How to complete this task —
Write the records out again exactly, but without pictures.

Task data —
####
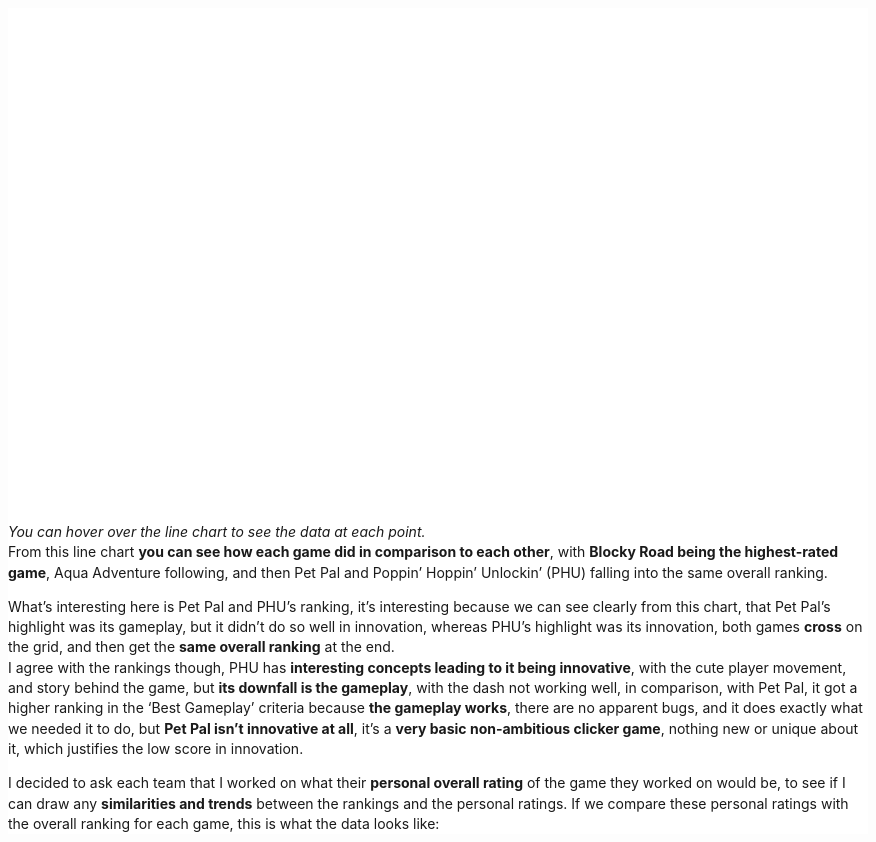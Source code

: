 <div id="curve_chart" style="width: 100%; height: 500px;">&nbsp;</div>

<p><em>You can hover over the line chart to see the data at each point.</em><br />From this line chart <strong>you can see how each game did in comparison to each other</strong>, with <strong>Blocky Road being the highest-rated game</strong>, Aqua Adventure following, and then Pet Pal and Poppin’ Hoppin’ Unlockin’ (PHU) falling into the same overall ranking.</p>
<p>What’s interesting here is Pet Pal and PHU’s ranking, it’s interesting because we can see clearly from this chart, that Pet Pal’s highlight was its gameplay, but it didn’t do so well in innovation, whereas PHU’s highlight was its innovation, both games <strong>cross</strong> on the grid, and then get the <strong>same overall ranking</strong> at the end.<br />I agree with the rankings though, PHU has <strong>interesting concepts leading to it being innovative</strong>, with the cute player movement, and story behind the game, but <strong>its downfall is the gameplay</strong>, with the dash not working well, in comparison, with Pet Pal, it got a higher ranking in the ‘Best Gameplay’ criteria because <strong>the gameplay works</strong>, there are no apparent bugs, and it does exactly what we needed it to do, but <strong>Pet Pal isn’t innovative at all</strong>, it’s a <strong>very basic non-ambitious clicker game</strong>, nothing new or unique about it, which justifies the low score in innovation.</p>
<p>I decided to ask each team that I worked on what their <strong>personal overall rating</strong> of the game they worked on would be, to see if I can draw any <strong>similarities and trends</strong> between the rankings and the personal ratings. If we compare these personal ratings with the overall ranking for each game, this is what the data looks like:</p>

<div class="row">
    <script type="text/javascript" src="https://www.gstatic.com/charts/loader.js"></script>
    <script type="text/javascript">
    google.charts.load('current', {'packages':['corechart']});
    google.charts.setOnLoadCallback(DrawChart);
    function DrawChart() 
    {
        var data = google.visualization.arrayToDataTable([
            ['Game', 'Team Average Rating', 'My Personal Rating'],
            ['Blocky Road',  9, 9],
            ['Pet Pal',  3.75, 2],
            ['Poppin Hoppin Unlockin',  8.4, 9],  
            ['Aqua Adventure',  7.2, 7],       
        ]);
        var options = {       
            chartArea: 
            {
                'backgroundColor': {
                    'fill': '#F4F4F4',
                    'opacity': 80
                },
            },         
            backgroundColor: {
                fill: '#1c1c1e',
                fillOpacity: 0
            }, 
            hAxis: {
                textStyle: {
                    color: "#bcbcbc"
                },
                gridlines: {
                    color: "#bcbcbc"
                },
                baselineColor: '#bcbcbc'
            },
            vAxis: {
                textStyle: {
                    color: "#bcbcbc"
                },
                gridlines: {
                    color: "#bcbcbc"
                },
####
Response —
Source code

: <div id="curve_chart" style="width: 100%; height: 500px;">&nbsp;</div>

<p><em>You can hover over the line chart to see the data at each point.</em><br />From this line chart <strong>you can see how each game did in comparison to each other</strong>, with <strong>Blocky Road being the highest-rated game</strong>, Aqua Adventure following, and then Pet Pal and Poppin’ Hoppin’ Unlockin’ (PHU) falling into the same overall ranking.</p>
<p>What’s interesting here is Pet Pal and PHU’s ranking, it’s interesting because we can see clearly from this chart, that Pet Pal’s highlight was its gameplay, but it didn’t do so well in innovation, whereas PHU’s highlight was its innovation, both games <strong>cross</strong> on the grid, and then get the <strong>same overall ranking</strong> at the end.<br />I agree with the rankings though, PHU has <strong>interesting concepts leading to it being innovative</strong>, with the cute player movement, and story behind the game, but <strong>its downfall is the gameplay</strong>, with the dash not working well, in comparison, with Pet Pal, it got a higher ranking in the ‘Best Gameplay’ criteria because <strong>the gameplay works</strong>, there are no apparent bugs, and it does exactly what we needed it to do, but <strong>Pet Pal isn’t innovative at all</strong>, it’s a <strong>very basic non-ambitious clicker game</strong>, nothing new or unique about it, which justifies the low score in innovation.</p>
<p>I decided to ask each team that I worked on what their <strong>personal overall rating</strong> of the game they worked on would be, to see if I can draw any <strong>similarities and trends</strong> between the rankings and the personal ratings. If we compare these personal ratings with the overall ranking for each game, this is what the data looks like:</p>

<div class="row">
    <script type="text/javascript" src="https://www.gstatic.com/charts/loader.js"></script>
    <script type="text/javascript">
    google.charts.load('current', {'packages':['corechart']});
    google.charts.setOnLoadCallback(DrawChart);
    function DrawChart() 
    {
        var data = google.visualization.arrayToDataTable([
            ['Game', 'Team Average Rating', 'My Personal Rating'],
            ['Blocky Road',  9, 9],
            ['Pet Pal',  3.75, 2],
            ['Poppin Hoppin Unlockin',  8.4, 9],  
            ['Aqua Adventure',  7.2, 7],       
        ]);
        var options = {       
            chartArea: 
            {
                'backgroundColor': {
                    'fill': '#F4F4F4',
                    'opacity': 80
                },
            },         
            backgroundColor: {
                fill: '#1c1c1e',
                fillOpacity: 0
            }, 
            hAxis: {
                textStyle: {
                    color: "#bcbcbc"
                },
                gridlines: {
                    color: "#bcbcbc"
                },
                baselineColor: '#bcbcbc'
            },
            vAxis: {
                textStyle: {
                    color: "#bcbcbc"
                },
                gridlines: {
                    color: "#bcbcbc"
                },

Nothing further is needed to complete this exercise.